Indeed, the announcements may only reflect the tip of an iceberg that includes many more GW of capacity at risk. To get a better handle on that number, it is useful to review first the economics of retirement and then factors that have driven the restructuring observed to date. These factors are: an aging coal fleet; stagnating demand; low natural gas prices; environmental regulation; and finally, cost declines and policy support for clean energy.
The decision to permanently retire a merchant coal unit, or really any merchant unit, is made by comparing the present value of future revenues from sale of energy, capacity and ancillary services to the present value of costs including fuel, non fuel variable operating and maintenance expense, fixed operating and maintenance expense, and required capital spending. For regulated units, the relevant measure is the present value of revenue requirements. The calculations are similar if replacement energy and capacity is acquired from the market. There are several factors that play into this calculation and have driven the restructuring seen in the US market in recent years.

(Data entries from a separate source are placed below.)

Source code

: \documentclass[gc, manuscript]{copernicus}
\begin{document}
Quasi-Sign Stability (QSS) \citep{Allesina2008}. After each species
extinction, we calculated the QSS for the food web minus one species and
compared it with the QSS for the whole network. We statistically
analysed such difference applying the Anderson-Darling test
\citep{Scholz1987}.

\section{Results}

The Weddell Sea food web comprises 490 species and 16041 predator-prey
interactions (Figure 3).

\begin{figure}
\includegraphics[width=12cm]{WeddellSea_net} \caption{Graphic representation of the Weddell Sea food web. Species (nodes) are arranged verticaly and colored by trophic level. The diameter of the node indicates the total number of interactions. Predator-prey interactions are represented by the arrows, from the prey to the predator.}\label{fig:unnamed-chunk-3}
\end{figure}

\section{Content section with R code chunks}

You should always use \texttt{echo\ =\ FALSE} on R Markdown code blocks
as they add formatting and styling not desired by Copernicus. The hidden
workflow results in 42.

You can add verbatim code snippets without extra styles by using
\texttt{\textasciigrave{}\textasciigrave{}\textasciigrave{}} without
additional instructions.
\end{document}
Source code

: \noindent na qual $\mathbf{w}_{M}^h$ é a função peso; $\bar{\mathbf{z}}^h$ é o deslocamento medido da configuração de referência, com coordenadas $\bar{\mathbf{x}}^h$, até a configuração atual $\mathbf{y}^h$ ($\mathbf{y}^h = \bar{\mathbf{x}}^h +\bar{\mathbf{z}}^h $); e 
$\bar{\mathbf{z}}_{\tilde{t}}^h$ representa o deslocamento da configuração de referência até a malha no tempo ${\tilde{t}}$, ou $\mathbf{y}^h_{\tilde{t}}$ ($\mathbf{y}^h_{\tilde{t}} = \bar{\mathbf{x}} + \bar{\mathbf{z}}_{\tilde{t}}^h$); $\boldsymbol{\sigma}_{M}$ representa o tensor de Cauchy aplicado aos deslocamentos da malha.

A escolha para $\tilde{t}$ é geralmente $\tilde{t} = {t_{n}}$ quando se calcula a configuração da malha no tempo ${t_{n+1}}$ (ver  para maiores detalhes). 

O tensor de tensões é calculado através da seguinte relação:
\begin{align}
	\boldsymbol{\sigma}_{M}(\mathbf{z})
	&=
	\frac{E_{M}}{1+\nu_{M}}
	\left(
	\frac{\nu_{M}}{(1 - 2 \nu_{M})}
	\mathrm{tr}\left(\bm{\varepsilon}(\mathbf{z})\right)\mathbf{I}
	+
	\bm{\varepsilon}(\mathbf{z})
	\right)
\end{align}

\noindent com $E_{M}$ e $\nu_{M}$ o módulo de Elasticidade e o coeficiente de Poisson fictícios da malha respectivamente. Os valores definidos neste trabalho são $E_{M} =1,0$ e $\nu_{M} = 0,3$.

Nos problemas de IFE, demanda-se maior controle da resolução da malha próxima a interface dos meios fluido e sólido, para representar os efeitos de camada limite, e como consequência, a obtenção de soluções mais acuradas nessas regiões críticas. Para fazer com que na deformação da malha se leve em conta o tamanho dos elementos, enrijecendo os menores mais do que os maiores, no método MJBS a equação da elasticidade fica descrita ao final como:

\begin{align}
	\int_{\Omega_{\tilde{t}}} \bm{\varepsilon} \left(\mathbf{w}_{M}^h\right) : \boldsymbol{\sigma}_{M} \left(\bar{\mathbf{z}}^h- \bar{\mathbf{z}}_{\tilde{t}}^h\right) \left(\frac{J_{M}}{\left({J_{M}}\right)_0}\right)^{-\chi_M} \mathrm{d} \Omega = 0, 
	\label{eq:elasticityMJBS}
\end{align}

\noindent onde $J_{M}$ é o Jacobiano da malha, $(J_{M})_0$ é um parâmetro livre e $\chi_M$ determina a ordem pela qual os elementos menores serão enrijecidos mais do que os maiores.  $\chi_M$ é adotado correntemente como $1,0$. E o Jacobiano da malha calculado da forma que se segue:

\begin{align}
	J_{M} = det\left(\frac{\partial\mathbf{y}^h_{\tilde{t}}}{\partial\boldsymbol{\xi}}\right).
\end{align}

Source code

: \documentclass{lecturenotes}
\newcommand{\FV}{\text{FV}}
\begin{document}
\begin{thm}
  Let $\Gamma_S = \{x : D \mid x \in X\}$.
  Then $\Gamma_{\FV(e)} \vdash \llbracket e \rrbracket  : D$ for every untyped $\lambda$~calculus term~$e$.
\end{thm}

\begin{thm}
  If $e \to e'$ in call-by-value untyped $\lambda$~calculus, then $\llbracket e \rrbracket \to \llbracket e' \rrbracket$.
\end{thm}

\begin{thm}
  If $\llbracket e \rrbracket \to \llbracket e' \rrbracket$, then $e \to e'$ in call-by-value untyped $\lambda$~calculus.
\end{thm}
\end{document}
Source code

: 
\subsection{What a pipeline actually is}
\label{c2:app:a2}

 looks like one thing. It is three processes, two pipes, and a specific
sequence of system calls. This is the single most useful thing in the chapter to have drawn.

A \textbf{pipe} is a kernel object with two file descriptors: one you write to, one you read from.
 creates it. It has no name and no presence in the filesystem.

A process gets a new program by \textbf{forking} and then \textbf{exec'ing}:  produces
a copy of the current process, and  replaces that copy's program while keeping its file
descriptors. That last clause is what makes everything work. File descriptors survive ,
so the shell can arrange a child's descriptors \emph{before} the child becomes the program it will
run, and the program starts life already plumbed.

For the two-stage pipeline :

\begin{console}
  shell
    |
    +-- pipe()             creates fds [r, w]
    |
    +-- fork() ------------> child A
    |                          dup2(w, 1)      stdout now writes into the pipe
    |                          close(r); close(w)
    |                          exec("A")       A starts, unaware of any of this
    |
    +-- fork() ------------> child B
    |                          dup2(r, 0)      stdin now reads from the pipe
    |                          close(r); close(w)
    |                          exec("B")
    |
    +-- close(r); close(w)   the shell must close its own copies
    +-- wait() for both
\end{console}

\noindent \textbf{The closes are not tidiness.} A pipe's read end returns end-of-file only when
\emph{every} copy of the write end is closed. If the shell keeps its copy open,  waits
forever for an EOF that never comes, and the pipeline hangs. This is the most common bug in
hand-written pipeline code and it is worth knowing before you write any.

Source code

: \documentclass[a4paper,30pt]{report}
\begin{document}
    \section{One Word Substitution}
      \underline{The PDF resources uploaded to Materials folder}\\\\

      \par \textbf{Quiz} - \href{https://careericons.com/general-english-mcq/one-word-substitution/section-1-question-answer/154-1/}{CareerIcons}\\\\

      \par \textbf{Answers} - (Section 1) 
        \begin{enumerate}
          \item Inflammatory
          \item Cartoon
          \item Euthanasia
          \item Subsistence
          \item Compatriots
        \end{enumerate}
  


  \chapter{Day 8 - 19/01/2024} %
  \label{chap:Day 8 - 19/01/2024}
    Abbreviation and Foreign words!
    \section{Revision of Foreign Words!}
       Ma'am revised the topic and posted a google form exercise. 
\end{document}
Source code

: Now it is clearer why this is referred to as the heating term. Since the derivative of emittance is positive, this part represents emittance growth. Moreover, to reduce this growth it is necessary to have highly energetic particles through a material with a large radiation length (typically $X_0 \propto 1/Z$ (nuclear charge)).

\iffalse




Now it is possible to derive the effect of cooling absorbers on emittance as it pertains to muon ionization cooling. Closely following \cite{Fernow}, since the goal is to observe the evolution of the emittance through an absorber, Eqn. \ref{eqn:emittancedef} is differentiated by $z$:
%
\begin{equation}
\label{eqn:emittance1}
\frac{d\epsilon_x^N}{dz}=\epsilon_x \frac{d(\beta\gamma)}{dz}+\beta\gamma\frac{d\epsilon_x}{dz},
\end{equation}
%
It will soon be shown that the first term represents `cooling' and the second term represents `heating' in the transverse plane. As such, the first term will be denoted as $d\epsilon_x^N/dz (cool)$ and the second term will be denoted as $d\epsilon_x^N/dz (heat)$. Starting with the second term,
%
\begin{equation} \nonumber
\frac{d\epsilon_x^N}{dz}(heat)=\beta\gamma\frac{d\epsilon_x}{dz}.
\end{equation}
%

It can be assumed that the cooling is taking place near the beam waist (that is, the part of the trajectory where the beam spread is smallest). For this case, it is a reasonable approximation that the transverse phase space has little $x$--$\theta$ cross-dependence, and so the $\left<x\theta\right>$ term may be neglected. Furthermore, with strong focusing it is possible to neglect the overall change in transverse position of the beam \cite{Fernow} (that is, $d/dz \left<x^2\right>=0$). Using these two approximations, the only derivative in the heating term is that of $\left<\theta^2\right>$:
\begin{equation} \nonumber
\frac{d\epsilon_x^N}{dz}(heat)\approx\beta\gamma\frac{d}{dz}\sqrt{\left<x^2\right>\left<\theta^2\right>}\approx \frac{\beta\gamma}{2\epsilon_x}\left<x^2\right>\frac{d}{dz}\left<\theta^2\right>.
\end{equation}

Of the 317 GW of operable capacity in 2011, 125 GW exceeded 40 years of age and 50 GW exceeded 50 years. Older units are less efficient, require higher spending per unit of capacity to maintain availability, and tend to face higher capital requirements for environmental retrofits, leaving them more vulnerable to changes in market conditions.
Stagnating power demand
A combination of improving energy efficiency among consumers combined with rising behind-the-meter generation has led to stagnating demand, leaving US retail electricity sales virtually unchanged from 2011 to 2017. Weak demand depresses energy and capacity prices for all generation, but coal units were exposed due to the factors that follow.
Lower natural gas prices
Low natural gas prices have had a major impact on the erosion of US coal-fired capacity. The direct impact is the conversion of existing capacity from coal to gas. But there is also an indirect impact, as lower electric energy and capacity prices reduce the value of coal capacity and may boost operating costs due to operational changes.
Since 2011, rising gas supply associated with shale gas development has allowed US consumption of gas for power generation to increase by 38%, from 21 Bcf/d to 29 Bcf/d and accommodated higher net exports with no upward pressure on prices.
Accounting for permitting, financing and engineering, the development cycle for gas capacity ranges from about two years for fuel conversions, to five years for greenfield development. As a result, while gas prices have an immediate impact on energy prices, the impact on capacity prices and decisions to build or retire plants occurs with a lag of that duration.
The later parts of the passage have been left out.